I have a commercial herd of approx. 100 mixed goats. I have purchased 2 Myontonics bucks for the purpose of adding more meat. One of the bucks has blue eyes. Is this common in the Myontonic breeed? Will breeding a blue eyed buck to my commercial herd have any negitave affects ? I am trying to build my herd up, so I am keeping most of the doelings back for breeding stock.

Thanks.


----------



## kelebek (Oct 5, 2007)

Honestly, I am not sure about if it will have effects on a commercial farm - however, I see that almost all of the myos in this area have blue eyes!


----------



## myfainters (Oct 30, 2009)

Blue eyes is common in the myotonic breed.
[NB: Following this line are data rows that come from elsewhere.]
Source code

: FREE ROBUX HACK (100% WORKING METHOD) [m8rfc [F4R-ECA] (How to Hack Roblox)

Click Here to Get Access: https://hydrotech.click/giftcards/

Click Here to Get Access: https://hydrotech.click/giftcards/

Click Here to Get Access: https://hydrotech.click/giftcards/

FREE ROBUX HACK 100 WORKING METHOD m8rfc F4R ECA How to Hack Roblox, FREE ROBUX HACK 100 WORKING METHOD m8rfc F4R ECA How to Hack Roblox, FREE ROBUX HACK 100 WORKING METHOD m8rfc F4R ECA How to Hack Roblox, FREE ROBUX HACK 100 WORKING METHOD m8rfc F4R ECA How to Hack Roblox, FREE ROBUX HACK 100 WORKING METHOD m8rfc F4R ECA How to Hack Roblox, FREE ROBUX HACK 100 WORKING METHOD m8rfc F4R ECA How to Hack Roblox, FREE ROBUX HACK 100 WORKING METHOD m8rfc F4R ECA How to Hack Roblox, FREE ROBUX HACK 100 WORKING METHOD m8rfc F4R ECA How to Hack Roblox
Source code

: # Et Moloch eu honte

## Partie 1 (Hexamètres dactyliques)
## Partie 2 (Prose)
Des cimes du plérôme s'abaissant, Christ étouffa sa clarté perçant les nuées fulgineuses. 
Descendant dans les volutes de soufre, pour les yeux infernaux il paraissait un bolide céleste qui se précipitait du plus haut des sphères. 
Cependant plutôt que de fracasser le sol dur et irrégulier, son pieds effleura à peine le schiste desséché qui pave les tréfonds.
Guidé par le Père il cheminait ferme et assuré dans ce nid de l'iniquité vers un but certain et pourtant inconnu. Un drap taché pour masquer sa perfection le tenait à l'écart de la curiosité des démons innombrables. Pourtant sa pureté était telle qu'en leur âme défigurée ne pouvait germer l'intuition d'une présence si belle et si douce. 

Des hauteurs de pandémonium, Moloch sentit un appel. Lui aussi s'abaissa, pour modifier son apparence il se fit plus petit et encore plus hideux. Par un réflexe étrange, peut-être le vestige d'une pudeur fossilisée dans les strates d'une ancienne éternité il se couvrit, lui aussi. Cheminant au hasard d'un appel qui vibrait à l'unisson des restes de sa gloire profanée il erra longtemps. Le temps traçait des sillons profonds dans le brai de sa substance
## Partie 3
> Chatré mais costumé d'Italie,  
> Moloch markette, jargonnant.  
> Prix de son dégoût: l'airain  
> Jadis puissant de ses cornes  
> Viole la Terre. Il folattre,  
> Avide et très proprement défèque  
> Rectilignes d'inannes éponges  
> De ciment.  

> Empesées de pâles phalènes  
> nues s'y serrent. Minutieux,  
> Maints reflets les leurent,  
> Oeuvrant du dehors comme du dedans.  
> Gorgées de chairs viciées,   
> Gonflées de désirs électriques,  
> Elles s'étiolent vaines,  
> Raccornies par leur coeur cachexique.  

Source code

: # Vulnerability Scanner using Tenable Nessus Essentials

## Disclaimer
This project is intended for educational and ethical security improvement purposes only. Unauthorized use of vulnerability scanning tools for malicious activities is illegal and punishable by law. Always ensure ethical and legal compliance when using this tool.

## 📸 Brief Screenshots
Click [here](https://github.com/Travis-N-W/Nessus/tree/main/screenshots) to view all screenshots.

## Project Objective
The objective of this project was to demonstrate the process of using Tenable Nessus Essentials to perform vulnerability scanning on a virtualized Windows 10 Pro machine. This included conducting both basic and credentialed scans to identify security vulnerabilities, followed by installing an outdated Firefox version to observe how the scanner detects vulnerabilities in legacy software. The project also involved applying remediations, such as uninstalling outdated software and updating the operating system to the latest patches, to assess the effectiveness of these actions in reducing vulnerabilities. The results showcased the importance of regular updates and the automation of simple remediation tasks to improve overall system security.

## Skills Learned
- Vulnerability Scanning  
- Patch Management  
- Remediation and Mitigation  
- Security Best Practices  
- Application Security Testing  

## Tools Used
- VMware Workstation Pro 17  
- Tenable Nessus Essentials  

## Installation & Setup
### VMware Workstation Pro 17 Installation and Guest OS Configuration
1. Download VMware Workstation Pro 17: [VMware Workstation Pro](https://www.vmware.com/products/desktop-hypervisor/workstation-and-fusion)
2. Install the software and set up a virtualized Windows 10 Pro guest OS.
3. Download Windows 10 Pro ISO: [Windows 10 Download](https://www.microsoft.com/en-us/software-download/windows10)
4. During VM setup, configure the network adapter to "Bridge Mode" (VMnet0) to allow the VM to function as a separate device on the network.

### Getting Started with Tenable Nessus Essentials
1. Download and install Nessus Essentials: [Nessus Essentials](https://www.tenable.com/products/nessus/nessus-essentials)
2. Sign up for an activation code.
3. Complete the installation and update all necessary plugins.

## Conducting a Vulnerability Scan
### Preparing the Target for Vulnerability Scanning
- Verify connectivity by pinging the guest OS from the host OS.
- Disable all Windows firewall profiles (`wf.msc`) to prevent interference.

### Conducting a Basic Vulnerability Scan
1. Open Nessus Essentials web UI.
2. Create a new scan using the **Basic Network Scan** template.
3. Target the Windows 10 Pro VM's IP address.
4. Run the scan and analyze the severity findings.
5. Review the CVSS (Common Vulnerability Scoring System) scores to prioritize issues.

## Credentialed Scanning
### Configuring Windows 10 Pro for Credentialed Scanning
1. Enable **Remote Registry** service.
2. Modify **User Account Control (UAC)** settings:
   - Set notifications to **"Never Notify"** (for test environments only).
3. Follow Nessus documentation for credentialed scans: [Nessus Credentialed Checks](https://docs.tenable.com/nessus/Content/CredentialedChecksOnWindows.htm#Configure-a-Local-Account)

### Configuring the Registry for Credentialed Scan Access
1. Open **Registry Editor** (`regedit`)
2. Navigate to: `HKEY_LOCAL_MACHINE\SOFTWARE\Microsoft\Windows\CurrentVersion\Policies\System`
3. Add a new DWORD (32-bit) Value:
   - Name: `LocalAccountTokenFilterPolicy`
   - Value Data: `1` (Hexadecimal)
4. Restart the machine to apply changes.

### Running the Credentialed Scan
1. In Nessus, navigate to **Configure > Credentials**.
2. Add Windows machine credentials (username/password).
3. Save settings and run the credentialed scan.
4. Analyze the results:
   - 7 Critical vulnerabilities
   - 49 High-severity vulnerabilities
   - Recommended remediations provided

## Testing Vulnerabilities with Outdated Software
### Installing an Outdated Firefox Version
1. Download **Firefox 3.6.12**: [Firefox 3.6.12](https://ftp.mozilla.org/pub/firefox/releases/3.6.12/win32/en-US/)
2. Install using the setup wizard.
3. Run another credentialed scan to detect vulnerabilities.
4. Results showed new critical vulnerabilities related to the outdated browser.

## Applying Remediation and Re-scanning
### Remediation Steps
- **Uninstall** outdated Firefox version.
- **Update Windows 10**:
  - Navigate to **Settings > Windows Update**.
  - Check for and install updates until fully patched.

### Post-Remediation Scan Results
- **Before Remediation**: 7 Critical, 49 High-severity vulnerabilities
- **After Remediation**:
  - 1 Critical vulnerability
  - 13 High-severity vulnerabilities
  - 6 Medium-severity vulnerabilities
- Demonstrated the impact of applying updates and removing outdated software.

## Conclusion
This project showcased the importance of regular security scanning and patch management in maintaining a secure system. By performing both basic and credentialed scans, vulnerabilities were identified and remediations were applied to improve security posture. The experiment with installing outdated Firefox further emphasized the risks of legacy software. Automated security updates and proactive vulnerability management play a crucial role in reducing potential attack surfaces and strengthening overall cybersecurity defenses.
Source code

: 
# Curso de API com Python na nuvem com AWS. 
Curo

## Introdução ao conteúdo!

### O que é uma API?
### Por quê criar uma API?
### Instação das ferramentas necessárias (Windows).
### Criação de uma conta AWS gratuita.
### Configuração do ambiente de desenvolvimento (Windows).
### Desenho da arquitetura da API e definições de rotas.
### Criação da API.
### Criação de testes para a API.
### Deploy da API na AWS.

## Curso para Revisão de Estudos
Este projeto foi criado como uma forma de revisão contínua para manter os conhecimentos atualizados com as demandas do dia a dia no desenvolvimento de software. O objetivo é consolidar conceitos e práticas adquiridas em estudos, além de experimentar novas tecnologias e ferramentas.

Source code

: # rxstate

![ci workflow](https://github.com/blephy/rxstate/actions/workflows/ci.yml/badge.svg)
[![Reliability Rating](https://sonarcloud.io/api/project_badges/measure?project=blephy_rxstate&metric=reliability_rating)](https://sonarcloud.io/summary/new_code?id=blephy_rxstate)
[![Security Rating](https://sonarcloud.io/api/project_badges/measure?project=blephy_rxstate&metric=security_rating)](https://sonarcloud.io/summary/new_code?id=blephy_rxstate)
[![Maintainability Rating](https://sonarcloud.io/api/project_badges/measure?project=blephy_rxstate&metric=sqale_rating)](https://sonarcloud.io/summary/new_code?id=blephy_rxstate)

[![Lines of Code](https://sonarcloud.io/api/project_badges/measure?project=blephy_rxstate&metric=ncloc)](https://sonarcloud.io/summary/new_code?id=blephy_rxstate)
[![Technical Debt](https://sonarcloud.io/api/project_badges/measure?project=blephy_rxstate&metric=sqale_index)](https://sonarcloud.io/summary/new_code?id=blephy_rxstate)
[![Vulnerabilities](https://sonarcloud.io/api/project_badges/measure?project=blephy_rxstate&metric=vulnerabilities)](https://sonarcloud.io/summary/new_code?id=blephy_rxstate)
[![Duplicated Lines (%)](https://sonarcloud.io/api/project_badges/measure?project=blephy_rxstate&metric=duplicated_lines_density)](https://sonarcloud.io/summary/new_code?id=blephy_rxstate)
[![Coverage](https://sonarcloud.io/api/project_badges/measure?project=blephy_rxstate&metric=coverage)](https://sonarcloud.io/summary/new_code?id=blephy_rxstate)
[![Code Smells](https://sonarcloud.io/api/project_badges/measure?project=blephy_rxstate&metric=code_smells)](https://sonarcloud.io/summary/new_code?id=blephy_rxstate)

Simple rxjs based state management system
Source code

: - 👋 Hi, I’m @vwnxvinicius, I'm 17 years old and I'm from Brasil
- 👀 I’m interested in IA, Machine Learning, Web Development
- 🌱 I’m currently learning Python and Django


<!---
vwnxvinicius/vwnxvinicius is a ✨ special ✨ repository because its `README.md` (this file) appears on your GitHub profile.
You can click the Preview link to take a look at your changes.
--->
If you are asking "does this lead to eye problems" the answer is no. As far as commercial sales go... I don't think people would care about eye color in a goat they are eating.... of course... I have heard stranger things so maybe they would??? LOL Maybe some of the commercial breeders can chip in here?


----------



## jdgray716 (Aug 8, 2008)

It is common in the herds that breed this. Man are since blue eyes are big for pet breeders, so yes it is becoming more common. Then you have some herds like OCR that cull any blue eyes and to my knowledge has only had one in over 30 years. It should not "hurt" anything unless you get folks that do not want them. Some folks find blue eyes in a meat goat hard to kill as it is more of a pet at that point but not everyone feels this way and not every kid out of this buck will have blue eyes. Some folks also feel blue eyes come with eye problems which I have not found but it is something people will pass on because of this at times. Worse case you sell your blue eyes for pets no biggy. I would see how it goes and if need by you can replace him should it become an issue. I think you will be fine. So far it has never hurt me at any sale. People know a good healthy goat with good muscle when they see it, blue eyes or not.


----------



## Broken J-6 (Jul 9, 2010)

Thanks for the replys, I will see how it works out. I will be putting him with some of the herd in October.


----------